> **What is expected**: Retype every entry below without pictures.
Start of Input data
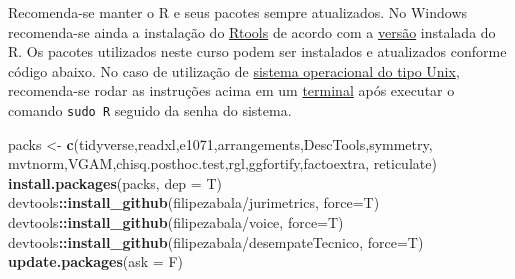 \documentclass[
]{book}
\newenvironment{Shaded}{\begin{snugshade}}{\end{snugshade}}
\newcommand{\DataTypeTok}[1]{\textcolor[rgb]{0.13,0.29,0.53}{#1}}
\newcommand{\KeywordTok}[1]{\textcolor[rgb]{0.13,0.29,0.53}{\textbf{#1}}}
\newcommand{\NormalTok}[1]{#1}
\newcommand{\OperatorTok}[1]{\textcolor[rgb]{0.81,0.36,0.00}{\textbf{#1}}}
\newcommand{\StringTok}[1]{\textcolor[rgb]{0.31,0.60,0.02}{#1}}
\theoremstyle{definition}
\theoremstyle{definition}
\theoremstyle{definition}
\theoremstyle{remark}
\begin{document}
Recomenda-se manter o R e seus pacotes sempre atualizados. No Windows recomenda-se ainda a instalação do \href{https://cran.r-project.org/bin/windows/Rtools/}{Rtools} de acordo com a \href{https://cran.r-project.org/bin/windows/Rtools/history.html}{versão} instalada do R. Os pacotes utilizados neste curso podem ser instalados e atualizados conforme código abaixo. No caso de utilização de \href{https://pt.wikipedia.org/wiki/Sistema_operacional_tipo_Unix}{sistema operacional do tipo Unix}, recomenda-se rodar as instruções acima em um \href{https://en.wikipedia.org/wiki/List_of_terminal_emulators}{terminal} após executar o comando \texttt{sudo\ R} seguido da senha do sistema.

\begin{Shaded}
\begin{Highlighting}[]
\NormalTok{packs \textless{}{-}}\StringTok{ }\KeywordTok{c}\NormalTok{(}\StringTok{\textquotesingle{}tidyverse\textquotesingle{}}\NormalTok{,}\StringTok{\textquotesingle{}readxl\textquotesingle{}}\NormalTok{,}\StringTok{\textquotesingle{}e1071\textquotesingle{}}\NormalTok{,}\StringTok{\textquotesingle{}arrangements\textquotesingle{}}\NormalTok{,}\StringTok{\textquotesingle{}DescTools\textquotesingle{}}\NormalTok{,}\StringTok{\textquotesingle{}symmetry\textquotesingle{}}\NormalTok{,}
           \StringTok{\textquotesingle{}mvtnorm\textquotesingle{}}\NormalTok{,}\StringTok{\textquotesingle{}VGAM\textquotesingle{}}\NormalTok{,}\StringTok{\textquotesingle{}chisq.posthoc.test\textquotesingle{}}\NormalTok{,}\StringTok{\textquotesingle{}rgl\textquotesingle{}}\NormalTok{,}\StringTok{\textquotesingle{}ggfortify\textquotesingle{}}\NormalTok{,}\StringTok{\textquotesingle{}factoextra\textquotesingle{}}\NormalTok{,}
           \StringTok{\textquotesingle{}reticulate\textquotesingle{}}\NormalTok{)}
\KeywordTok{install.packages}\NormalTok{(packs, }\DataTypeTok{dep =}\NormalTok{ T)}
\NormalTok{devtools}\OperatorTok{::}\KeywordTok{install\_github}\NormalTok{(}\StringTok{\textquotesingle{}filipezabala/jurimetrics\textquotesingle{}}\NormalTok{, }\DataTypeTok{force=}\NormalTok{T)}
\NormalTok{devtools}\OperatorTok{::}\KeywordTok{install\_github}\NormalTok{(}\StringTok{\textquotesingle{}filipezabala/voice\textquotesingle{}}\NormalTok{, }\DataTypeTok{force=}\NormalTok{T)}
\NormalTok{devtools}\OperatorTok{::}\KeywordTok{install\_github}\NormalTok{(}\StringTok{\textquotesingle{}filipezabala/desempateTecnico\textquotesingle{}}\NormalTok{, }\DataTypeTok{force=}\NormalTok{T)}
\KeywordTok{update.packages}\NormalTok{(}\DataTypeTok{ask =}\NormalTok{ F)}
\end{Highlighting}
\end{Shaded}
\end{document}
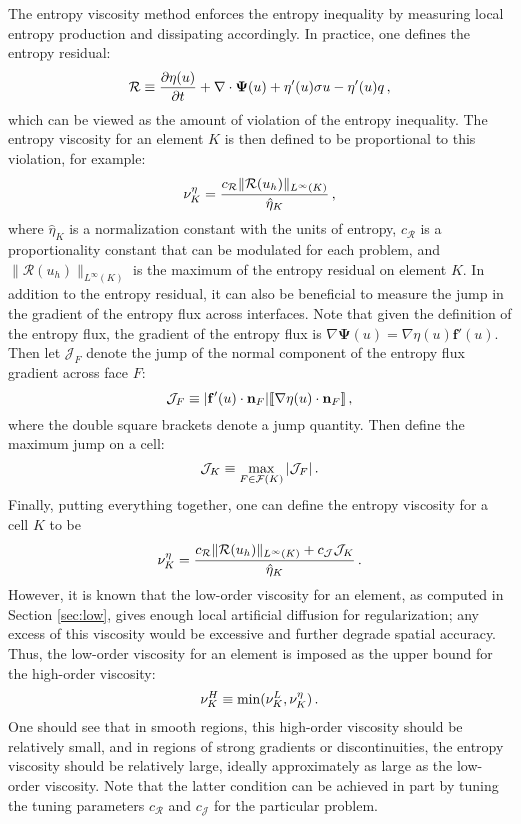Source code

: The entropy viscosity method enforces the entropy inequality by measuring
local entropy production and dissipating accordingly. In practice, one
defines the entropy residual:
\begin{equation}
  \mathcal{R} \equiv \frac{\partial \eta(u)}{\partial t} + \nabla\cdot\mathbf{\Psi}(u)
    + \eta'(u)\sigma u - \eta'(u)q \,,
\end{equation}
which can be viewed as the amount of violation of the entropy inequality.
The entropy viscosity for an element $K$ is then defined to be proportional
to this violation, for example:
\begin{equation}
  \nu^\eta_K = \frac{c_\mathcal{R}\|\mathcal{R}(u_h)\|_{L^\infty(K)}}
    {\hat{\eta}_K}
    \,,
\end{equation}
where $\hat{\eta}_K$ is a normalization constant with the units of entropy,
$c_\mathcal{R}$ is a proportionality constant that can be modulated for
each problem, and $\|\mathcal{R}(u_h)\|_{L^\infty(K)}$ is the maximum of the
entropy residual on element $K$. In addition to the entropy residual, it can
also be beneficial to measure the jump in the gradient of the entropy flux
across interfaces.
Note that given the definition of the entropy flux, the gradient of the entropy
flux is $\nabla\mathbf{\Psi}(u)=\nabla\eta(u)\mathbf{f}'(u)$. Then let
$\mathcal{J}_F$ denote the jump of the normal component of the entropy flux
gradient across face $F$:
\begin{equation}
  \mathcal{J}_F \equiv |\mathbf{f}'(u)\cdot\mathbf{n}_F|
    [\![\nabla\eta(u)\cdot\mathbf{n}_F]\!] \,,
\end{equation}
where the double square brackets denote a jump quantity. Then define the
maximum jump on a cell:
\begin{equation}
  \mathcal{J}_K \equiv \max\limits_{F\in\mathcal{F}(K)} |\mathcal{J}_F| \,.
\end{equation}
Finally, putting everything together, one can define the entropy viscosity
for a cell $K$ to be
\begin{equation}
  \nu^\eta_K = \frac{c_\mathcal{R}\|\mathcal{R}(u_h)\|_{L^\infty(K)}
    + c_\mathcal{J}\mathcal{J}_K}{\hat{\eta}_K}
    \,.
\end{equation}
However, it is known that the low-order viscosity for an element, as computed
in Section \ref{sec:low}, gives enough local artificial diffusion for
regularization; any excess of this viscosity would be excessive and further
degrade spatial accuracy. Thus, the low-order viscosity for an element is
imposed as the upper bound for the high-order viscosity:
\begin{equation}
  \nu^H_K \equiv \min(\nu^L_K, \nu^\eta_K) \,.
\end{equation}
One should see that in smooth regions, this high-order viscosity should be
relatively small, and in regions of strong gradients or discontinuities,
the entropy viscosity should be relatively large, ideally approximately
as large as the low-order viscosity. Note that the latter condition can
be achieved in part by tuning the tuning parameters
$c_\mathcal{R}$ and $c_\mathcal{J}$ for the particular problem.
End of Input data
> **Task output**:
 \documentclass[
]{book}
\newenvironment{Shaded}{\begin{snugshade}}{\end{snugshade}}
\newcommand{\DataTypeTok}[1]{\textcolor[rgb]{0.13,0.29,0.53}{#1}}
\newcommand{\KeywordTok}[1]{\textcolor[rgb]{0.13,0.29,0.53}{\textbf{#1}}}
\newcommand{\NormalTok}[1]{#1}
\newcommand{\OperatorTok}[1]{\textcolor[rgb]{0.81,0.36,0.00}{\textbf{#1}}}
\newcommand{\StringTok}[1]{\textcolor[rgb]{0.31,0.60,0.02}{#1}}
\theoremstyle{definition}
\theoremstyle{definition}
\theoremstyle{definition}
\theoremstyle{remark}
\begin{document}
Recomenda-se manter o R e seus pacotes sempre atualizados. No Windows recomenda-se ainda a instalação do \href{https://cran.r-project.org/bin/windows/Rtools/}{Rtools} de acordo com a \href{https://cran.r-project.org/bin/windows/Rtools/history.html}{versão} instalada do R. Os pacotes utilizados neste curso podem ser instalados e atualizados conforme código abaixo. No caso de utilização de \href{https://pt.wikipedia.org/wiki/Sistema_operacional_tipo_Unix}{sistema operacional do tipo Unix}, recomenda-se rodar as instruções acima em um \href{https://en.wikipedia.org/wiki/List_of_terminal_emulators}{terminal} após executar o comando \texttt{sudo\ R} seguido da senha do sistema.

\begin{Shaded}
\begin{Highlighting}[]
\NormalTok{packs \textless{}{-}}\StringTok{ }\KeywordTok{c}\NormalTok{(}\StringTok{\textquotesingle{}tidyverse\textquotesingle{}}\NormalTok{,}\StringTok{\textquotesingle{}readxl\textquotesingle{}}\NormalTok{,}\StringTok{\textquotesingle{}e1071\textquotesingle{}}\NormalTok{,}\StringTok{\textquotesingle{}arrangements\textquotesingle{}}\NormalTok{,}\StringTok{\textquotesingle{}DescTools\textquotesingle{}}\NormalTok{,}\StringTok{\textquotesingle{}symmetry\textquotesingle{}}\NormalTok{,}
           \StringTok{\textquotesingle{}mvtnorm\textquotesingle{}}\NormalTok{,}\StringTok{\textquotesingle{}VGAM\textquotesingle{}}\NormalTok{,}\StringTok{\textquotesingle{}chisq.posthoc.test\textquotesingle{}}\NormalTok{,}\StringTok{\textquotesingle{}rgl\textquotesingle{}}\NormalTok{,}\StringTok{\textquotesingle{}ggfortify\textquotesingle{}}\NormalTok{,}\StringTok{\textquotesingle{}factoextra\textquotesingle{}}\NormalTok{,}
           \StringTok{\textquotesingle{}reticulate\textquotesingle{}}\NormalTok{)}
\KeywordTok{install.packages}\NormalTok{(packs, }\DataTypeTok{dep =}\NormalTok{ T)}
\NormalTok{devtools}\OperatorTok{::}\KeywordTok{install\_github}\NormalTok{(}\StringTok{\textquotesingle{}filipezabala/jurimetrics\textquotesingle{}}\NormalTok{, }\DataTypeTok{force=}\NormalTok{T)}
\NormalTok{devtools}\OperatorTok{::}\KeywordTok{install\_github}\NormalTok{(}\StringTok{\textquotesingle{}filipezabala/voice\textquotesingle{}}\NormalTok{, }\DataTypeTok{force=}\NormalTok{T)}
\NormalTok{devtools}\OperatorTok{::}\KeywordTok{install\_github}\NormalTok{(}\StringTok{\textquotesingle{}filipezabala/desempateTecnico\textquotesingle{}}\NormalTok{, }\DataTypeTok{force=}\NormalTok{T)}
\KeywordTok{update.packages}\NormalTok{(}\DataTypeTok{ask =}\NormalTok{ F)}
\end{Highlighting}
\end{Shaded}
\end{document}
Source code

: The entropy viscosity method enforces the entropy inequality by measuring
local entropy production and dissipating accordingly. In practice, one
defines the entropy residual:
\begin{equation}
  \mathcal{R} \equiv \frac{\partial \eta(u)}{\partial t} + \nabla\cdot\mathbf{\Psi}(u)
    + \eta'(u)\sigma u - \eta'(u)q \,,
\end{equation}
which can be viewed as the amount of violation of the entropy inequality.
The entropy viscosity for an element $K$ is then defined to be proportional
to this violation, for example:
\begin{equation}
  \nu^\eta_K = \frac{c_\mathcal{R}\|\mathcal{R}(u_h)\|_{L^\infty(K)}}
    {\hat{\eta}_K}
    \,,
\end{equation}
where $\hat{\eta}_K$ is a normalization constant with the units of entropy,
$c_\mathcal{R}$ is a proportionality constant that can be modulated for
each problem, and $\|\mathcal{R}(u_h)\|_{L^\infty(K)}$ is the maximum of the
entropy residual on element $K$. In addition to the entropy residual, it can
also be beneficial to measure the jump in the gradient of the entropy flux
across interfaces.
Note that given the definition of the entropy flux, the gradient of the entropy
flux is $\nabla\mathbf{\Psi}(u)=\nabla\eta(u)\mathbf{f}'(u)$. Then let
$\mathcal{J}_F$ denote the jump of the normal component of the entropy flux
gradient across face $F$:
\begin{equation}
  \mathcal{J}_F \equiv |\mathbf{f}'(u)\cdot\mathbf{n}_F|
    [\![\nabla\eta(u)\cdot\mathbf{n}_F]\!] \,,
\end{equation}
where the double square brackets denote a jump quantity. Then define the
maximum jump on a cell:
\begin{equation}
  \mathcal{J}_K \equiv \max\limits_{F\in\mathcal{F}(K)} |\mathcal{J}_F| \,.
\end{equation}
Finally, putting everything together, one can define the entropy viscosity
for a cell $K$ to be
\begin{equation}
  \nu^\eta_K = \frac{c_\mathcal{R}\|\mathcal{R}(u_h)\|_{L^\infty(K)}
    + c_\mathcal{J}\mathcal{J}_K}{\hat{\eta}_K}
    \,.
\end{equation}
However, it is known that the low-order viscosity for an element, as computed
in Section \ref{sec:low}, gives enough local artificial diffusion for
regularization; any excess of this viscosity would be excessive and further
degrade spatial accuracy. Thus, the low-order viscosity for an element is
imposed as the upper bound for the high-order viscosity:
\begin{equation}
  \nu^H_K \equiv \min(\nu^L_K, \nu^\eta_K) \,.
\end{equation}
One should see that in smooth regions, this high-order viscosity should be
relatively small, and in regions of strong gradients or discontinuities,
the entropy viscosity should be relatively large, ideally approximately
as large as the low-order viscosity. Note that the latter condition can
be achieved in part by tuning the tuning parameters
$c_\mathcal{R}$ and $c_\mathcal{J}$ for the particular problem.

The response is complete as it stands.